# [WHAT THE TASK REQUIRES]
Retype exactly the lines from the line with "AI tagging pipeline" to the end of the data, keeping both boundary lines.

[Saved entries]
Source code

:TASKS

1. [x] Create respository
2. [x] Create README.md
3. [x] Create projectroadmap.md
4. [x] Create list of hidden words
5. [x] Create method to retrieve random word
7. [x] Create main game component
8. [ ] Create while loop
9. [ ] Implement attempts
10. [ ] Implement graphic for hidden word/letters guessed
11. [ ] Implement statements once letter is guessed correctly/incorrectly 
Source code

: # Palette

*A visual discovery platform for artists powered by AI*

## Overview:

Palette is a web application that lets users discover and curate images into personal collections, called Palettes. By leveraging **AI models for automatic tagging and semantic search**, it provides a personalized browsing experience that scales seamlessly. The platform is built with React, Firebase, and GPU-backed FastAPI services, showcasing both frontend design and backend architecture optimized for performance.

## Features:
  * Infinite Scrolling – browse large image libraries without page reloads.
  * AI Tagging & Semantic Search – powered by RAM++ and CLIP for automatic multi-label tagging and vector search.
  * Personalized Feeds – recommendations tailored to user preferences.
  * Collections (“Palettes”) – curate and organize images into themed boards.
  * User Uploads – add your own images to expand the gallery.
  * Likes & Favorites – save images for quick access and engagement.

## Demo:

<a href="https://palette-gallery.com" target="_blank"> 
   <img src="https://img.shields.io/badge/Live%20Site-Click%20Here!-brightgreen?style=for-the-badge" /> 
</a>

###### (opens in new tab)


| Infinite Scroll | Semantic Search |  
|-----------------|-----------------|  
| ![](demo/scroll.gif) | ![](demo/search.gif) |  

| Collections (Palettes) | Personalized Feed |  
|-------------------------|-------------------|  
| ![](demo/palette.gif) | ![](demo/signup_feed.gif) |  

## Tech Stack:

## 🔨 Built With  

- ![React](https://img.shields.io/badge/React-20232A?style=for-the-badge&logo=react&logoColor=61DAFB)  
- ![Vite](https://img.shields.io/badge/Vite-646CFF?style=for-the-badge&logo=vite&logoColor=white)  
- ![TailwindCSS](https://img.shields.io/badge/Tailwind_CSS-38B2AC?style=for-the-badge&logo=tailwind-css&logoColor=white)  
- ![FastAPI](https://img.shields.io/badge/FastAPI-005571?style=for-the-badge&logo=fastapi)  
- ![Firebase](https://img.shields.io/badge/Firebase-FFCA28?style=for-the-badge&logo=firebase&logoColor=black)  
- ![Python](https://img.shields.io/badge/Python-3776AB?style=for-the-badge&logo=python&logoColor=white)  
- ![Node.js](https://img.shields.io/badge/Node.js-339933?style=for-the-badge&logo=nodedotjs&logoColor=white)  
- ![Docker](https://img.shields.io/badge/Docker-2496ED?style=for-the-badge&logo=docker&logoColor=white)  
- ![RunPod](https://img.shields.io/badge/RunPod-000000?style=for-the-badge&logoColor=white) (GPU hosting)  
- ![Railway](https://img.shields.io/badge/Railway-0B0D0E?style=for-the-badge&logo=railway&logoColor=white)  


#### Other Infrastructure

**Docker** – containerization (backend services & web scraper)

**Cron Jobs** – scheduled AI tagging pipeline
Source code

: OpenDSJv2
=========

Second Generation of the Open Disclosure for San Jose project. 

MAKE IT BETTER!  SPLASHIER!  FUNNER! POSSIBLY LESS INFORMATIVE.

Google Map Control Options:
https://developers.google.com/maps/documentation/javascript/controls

# [EXPECTED ANSWER]
**Cron Jobs** – scheduled AI tagging pipeline
Source code

: OpenDSJv2
=========

Second Generation of the Open Disclosure for San Jose project. 

MAKE IT BETTER!  SPLASHIER!  FUNNER! POSSIBLY LESS INFORMATIVE.

Google Map Control Options:
https://developers.google.com/maps/documentation/javascript/controls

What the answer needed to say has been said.